Oui, d'une certaine manière. Mais je pense que le truc de Trilogy Tapes, la raison pour laquelle ils ont ce public jeune, cool et dévoué, c'est parce que les gens se disent "je fais du skate, je roule sur le béton en faisant crisser mes roues, alors j'ai envie que ma techno sonne comme ça." Je trouve ça cool. Ce que j'aime moins c'est la techno minimale, propre : impossible que je skate là-dessus. Si je skate, je veux une musique qui sonne comme mon environnement immédiat, je veux que le kick m'écrase, me frappe, qu'il déborde du cadre. C'est comme ça que j'ai toujours approché la musique.
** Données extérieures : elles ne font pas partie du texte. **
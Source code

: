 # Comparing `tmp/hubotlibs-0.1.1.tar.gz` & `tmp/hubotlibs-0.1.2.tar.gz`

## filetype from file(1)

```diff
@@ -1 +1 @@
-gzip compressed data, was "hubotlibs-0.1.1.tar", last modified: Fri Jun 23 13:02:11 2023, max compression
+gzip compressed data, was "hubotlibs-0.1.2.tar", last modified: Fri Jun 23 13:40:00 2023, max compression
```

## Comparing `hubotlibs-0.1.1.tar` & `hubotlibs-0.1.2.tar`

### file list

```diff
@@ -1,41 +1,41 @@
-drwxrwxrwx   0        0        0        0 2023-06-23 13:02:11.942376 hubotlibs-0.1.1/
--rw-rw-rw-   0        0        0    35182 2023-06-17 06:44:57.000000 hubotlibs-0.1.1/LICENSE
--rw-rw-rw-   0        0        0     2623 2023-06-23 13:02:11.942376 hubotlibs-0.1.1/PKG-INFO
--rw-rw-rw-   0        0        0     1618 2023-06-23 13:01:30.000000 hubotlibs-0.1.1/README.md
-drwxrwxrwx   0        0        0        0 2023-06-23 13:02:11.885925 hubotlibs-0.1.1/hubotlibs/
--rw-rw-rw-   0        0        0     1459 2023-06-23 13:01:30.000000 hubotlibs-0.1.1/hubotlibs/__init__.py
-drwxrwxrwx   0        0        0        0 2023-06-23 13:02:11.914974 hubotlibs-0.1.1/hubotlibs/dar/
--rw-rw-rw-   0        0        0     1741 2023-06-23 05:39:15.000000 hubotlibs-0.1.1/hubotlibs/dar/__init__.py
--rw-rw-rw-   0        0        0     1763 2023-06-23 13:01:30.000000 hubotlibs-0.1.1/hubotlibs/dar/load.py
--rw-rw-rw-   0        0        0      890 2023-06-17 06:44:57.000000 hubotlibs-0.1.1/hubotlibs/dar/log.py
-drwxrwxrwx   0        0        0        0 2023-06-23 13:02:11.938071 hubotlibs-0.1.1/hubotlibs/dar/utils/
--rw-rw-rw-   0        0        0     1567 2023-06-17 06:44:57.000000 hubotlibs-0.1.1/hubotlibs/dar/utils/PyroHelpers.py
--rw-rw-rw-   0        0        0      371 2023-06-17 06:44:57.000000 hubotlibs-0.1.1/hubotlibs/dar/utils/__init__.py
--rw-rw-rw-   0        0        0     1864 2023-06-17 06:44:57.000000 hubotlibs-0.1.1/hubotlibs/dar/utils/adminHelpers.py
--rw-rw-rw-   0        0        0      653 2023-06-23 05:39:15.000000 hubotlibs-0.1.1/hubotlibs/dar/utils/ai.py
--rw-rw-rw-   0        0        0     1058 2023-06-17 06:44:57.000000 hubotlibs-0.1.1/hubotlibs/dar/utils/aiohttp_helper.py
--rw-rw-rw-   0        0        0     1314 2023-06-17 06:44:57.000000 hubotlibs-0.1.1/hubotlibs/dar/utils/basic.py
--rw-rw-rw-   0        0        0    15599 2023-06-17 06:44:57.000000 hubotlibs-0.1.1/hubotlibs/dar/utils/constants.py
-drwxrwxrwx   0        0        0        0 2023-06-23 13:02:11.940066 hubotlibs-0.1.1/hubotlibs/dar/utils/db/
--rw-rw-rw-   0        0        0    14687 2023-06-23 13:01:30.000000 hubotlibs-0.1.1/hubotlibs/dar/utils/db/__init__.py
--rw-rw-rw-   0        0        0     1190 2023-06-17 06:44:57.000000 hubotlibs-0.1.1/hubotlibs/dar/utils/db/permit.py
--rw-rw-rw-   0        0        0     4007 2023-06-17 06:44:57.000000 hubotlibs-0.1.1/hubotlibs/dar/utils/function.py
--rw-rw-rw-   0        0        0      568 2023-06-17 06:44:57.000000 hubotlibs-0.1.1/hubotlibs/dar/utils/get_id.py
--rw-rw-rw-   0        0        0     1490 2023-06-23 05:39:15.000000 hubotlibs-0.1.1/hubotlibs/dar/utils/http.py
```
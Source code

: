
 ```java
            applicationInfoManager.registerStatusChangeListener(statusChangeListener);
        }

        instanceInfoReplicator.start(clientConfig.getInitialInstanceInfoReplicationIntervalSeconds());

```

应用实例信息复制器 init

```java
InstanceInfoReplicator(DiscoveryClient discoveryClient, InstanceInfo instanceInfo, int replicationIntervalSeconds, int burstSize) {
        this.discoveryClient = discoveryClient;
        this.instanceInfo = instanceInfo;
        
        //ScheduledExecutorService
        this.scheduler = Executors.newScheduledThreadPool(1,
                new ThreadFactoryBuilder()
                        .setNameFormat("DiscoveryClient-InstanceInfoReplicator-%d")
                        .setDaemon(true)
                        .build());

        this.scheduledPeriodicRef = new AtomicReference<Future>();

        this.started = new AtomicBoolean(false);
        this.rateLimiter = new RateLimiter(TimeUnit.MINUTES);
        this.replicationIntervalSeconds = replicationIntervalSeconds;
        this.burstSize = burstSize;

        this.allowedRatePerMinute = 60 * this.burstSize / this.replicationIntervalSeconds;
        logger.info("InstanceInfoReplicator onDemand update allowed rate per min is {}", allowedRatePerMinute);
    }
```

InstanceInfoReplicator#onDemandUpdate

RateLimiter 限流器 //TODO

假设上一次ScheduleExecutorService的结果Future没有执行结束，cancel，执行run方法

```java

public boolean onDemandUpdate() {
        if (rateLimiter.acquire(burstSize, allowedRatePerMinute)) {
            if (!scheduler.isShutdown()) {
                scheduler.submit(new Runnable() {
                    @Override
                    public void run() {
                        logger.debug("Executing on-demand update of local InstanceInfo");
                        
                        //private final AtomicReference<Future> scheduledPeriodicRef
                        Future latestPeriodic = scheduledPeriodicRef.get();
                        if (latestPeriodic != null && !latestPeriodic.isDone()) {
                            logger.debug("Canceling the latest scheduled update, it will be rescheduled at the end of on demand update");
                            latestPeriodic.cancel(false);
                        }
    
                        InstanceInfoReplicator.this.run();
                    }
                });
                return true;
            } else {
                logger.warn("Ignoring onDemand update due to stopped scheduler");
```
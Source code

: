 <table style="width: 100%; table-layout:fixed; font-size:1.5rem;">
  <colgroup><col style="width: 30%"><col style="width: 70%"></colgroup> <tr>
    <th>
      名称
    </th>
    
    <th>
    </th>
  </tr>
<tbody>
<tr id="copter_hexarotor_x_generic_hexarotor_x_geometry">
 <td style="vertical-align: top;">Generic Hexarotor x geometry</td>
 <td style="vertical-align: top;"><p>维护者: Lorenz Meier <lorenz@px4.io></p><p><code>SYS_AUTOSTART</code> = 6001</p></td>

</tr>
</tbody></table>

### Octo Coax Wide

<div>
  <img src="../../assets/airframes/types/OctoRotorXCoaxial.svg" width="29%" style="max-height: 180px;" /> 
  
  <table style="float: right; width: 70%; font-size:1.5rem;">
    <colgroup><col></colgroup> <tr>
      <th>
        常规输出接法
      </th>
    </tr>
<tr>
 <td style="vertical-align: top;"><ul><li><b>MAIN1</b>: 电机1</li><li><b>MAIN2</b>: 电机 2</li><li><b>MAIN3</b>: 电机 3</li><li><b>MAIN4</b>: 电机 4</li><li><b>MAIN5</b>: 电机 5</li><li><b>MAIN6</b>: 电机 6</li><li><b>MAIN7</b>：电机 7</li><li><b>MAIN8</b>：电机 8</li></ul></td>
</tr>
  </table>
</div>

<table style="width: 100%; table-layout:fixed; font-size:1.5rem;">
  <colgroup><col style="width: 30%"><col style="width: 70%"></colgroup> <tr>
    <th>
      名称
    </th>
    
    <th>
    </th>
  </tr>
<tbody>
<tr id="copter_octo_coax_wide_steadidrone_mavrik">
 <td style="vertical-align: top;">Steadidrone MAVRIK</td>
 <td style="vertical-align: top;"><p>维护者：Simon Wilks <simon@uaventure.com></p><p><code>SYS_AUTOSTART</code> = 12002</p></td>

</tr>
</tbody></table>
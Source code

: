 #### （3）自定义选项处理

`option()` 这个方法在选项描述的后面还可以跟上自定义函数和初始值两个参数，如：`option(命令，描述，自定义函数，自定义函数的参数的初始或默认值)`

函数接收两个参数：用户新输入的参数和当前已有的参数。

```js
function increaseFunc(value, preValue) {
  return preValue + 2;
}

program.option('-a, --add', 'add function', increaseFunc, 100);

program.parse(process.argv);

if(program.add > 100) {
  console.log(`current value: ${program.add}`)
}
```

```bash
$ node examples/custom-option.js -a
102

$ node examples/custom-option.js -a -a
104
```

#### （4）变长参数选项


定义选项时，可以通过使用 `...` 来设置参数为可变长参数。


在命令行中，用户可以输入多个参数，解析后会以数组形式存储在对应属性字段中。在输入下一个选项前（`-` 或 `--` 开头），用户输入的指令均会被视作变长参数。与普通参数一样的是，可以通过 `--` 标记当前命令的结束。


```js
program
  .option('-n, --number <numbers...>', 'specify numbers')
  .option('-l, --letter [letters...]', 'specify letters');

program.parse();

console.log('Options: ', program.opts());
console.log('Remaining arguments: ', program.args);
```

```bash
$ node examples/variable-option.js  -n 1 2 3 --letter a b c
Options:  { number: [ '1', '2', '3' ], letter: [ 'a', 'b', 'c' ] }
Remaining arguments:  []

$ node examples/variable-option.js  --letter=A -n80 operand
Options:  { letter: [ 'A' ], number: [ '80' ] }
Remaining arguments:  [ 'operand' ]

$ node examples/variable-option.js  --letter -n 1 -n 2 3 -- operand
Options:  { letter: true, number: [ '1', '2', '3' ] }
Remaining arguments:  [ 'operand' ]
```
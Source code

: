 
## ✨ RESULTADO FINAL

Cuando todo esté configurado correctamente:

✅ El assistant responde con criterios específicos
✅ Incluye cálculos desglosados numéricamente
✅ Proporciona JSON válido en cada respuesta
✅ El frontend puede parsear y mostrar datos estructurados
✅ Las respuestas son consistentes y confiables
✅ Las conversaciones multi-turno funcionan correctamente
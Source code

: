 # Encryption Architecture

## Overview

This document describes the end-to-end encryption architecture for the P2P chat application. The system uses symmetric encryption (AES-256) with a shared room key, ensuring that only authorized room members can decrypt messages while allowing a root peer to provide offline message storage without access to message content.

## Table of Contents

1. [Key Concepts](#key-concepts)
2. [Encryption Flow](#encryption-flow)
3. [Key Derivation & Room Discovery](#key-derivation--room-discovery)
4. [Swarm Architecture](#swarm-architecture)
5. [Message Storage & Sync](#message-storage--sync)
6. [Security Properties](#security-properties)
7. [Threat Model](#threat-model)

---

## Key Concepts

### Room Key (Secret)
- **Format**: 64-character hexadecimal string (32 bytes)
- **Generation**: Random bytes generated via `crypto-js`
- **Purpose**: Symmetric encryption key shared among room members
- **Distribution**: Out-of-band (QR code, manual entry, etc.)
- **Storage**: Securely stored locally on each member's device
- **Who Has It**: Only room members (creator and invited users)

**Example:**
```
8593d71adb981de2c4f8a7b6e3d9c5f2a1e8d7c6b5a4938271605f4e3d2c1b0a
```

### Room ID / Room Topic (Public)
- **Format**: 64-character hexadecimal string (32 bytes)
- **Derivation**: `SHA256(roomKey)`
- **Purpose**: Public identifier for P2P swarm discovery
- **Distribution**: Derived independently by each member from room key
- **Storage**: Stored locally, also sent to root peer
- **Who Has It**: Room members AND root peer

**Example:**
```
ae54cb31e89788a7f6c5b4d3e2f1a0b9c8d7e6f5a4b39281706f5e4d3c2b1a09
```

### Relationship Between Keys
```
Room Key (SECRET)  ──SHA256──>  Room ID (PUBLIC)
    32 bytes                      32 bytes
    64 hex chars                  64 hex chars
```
Chaque élément est un reflet de ce que je vois, des rues et des bois que je traverse, de l'herbe que je fume, des bruits de la ville que j'entends.
Si Trilogy sort de la bonne musique pour faire du skate, quelle serait la bonne musique pour jouer au football ?
Honnêtement ? La mienne. Enfin, ça dépend quel genre de joueur tu es. Moi, j'étais un buteur, un attaquant de pointe. J'étais bon pour mettre la dernière touche, j'étais sharp, j'étais in the box. En résumé, j'étais un prédateur. Attendre. Se décaler. Frapper. Pour être bon à ce poste, il faut avoir beaucoup de patience, être constamment sur le brèche, constamment en décalage. Il faut aussi savoir créer une situation à partir de rien. Si tu es dans cet état d'esprit, alors ma musique marche. Si tu es un joueur à la Pirlo, précis, métronomique, organisé, alors je dirais qu'il te faut de l'ambient très statique, très minimaliste, pour te permettre de rester totalement concentré. Si tu joues défenseur, tu as peut-être besoin de trap lourde et agressive, quelque chose qui t'aide à rôder et à surgir sur les attaquants adverses. Tout dépend de ton mojo, de ta personnalité et de ton poste. À l'époque où je jouais pro j'écoutais beaucoup de house 90's un peu balearic, un peu euro, un peu cool, un peu sexy. Un peu de garage aussi. Quand j'ai commencé le foot à l'école j'écoutais surtout du hip-hop et du hardcore. J'étais déjà dans l'ajustement en fait, comme maintenant avec mes albums. C'est pour ça que je ne fais pas de musique "conventionnelle", je trouve ça extrêmement chiant à produire. Je veux continuer à faire des choses excitantes, risquées.
J'interviewais l'autre jour Rastronaut, un producteur lisboète proche des gens de Principe Discos qui me disait à peu près la même chose : pour lui, se cantonner à un style est impensable parce qu'ennuyeux, pour lui et pour les gens.
C'est différent. Principe, ce sont des portugais, exact ? Leur mode de vie est différent. Leur musique est basée sur des patterns africains, assez éloignés du 4/4 techno européen, auquel on est bien plus habitués ici, qui correspond bien à notre environnement. J'aime la tension des sets techno, l'interaction de la dynamique bien spécifique des kicks avec les nappes atmosphériques qui les surplombent, légèrement en retrait.
Tu viens de parler de frontières, des patterns de la musique africaine et de ceux de la musique européenne. Tu n'as pas l'impression qu'avec Internet toutes ces notions de barrières sont en train de s'effondrer ?
Si. Et c'est ce pourquoi je me bats depuis le début.
AZD est toujours disponible via Bandcamp. Actress jouera à Berlin le 13 juillet.